This chapter examines issues relating to evaluation of educational interventions. It considers the types of questions that might be framed from an educational perspective, the sources that might supply answers to such questions, and the quality of the evidence base. Whether evidence from education research is put into practice, and barriers to acting on the evidence are also considered. Key studies from within the domain are used to illustrate issues and methods. Educational approaches within an information setting encompass everything from user education to staff development and training. A subsequent special topic examines the evidence base for the training of users in information skills.

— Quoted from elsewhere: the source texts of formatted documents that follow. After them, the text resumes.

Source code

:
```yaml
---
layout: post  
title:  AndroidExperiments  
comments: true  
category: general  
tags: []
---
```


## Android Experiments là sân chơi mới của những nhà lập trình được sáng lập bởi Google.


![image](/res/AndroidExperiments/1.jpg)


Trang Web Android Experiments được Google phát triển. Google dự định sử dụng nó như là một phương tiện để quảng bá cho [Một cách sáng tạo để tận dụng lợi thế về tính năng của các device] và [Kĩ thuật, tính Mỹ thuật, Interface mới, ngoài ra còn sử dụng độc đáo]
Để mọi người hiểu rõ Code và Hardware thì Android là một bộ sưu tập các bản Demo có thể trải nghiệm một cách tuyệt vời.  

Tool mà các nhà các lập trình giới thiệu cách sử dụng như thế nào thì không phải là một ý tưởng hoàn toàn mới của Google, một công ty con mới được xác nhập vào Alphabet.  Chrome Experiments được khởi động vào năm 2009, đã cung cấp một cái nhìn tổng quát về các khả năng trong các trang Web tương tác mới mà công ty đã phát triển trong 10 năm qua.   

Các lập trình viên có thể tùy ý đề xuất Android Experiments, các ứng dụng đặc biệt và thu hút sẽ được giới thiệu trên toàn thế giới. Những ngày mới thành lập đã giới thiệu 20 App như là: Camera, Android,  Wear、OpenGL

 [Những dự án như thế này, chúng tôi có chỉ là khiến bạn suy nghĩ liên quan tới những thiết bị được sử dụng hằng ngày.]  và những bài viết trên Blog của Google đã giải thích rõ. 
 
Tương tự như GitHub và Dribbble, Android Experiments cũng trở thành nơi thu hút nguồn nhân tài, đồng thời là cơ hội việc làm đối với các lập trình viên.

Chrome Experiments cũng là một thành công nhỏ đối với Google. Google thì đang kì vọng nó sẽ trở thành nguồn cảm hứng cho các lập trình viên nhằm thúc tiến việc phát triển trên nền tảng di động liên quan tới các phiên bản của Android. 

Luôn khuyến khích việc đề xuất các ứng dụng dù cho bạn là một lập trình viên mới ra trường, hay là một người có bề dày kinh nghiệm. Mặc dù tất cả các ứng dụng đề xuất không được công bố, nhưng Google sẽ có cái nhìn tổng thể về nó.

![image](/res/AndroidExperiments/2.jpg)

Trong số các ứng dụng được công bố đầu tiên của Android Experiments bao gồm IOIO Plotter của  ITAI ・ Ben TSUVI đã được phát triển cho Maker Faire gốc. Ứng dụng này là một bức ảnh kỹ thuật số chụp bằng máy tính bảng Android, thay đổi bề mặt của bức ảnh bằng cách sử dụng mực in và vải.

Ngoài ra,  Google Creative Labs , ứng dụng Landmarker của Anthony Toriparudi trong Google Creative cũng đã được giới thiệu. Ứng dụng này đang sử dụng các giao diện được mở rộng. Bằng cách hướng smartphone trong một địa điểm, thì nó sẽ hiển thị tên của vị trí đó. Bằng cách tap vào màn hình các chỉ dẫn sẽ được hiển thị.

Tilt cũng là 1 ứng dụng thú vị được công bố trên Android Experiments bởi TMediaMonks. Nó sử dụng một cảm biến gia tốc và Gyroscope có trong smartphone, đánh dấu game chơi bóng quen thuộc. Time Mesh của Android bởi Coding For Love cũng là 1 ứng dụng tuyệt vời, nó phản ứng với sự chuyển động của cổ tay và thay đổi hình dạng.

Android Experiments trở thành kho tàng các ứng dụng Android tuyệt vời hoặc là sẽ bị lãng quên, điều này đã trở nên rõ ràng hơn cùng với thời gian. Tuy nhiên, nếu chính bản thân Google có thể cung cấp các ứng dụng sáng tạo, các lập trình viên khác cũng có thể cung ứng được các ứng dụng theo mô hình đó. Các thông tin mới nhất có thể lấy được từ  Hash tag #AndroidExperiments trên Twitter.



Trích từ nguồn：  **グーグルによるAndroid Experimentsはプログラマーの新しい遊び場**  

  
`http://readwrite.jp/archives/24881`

What is evidence-based education?
What do we mean by evidence-based education, and what kinds of research might those involved in teaching and learning do? Much existing published research centres on education policy, and very little is actually evidence-based. In addition, much research has been carried out in the context of primary and secondary education, where much of the controversy and public interest lies. In fact, even here Davies et al. (2000) suggest that the evidence base is weak and that ‘there is often not a culture of teachers using research to inform their everyday school practice’. In this chapter we focus on research undertaken with regard to adult and lifelong learning. However we should acknowledge, albeit in passing, the considerable work that exists looking at evidence-based practice in relation to the contribution of the school librarian (Todd, 2001; Todd, 2002a; Todd, 2002b; Todd, 2003).
Evidence-based education is ‘(t)he integration of professional wisdom with the best empirical evidence in making decisions about how to deliver instruction’. The authors of this definition argue that professional wisdom is important for helping to adapt empirical evidence to local situations, and that randomized control trials are the best way to establish empirical evidence.
Fierce debate surrounds the relevance and appropriateness of research methodologies for educational interventions. Some see the gold standard of evidence in this context as multiple replications of small scale, randomized controlled trials of feasible interventions in real-life settings (Fitz-Gibbon, Tymms and Coe, 2000) while others strongly challenge this view (Morrison 2001; Hammersley 2001).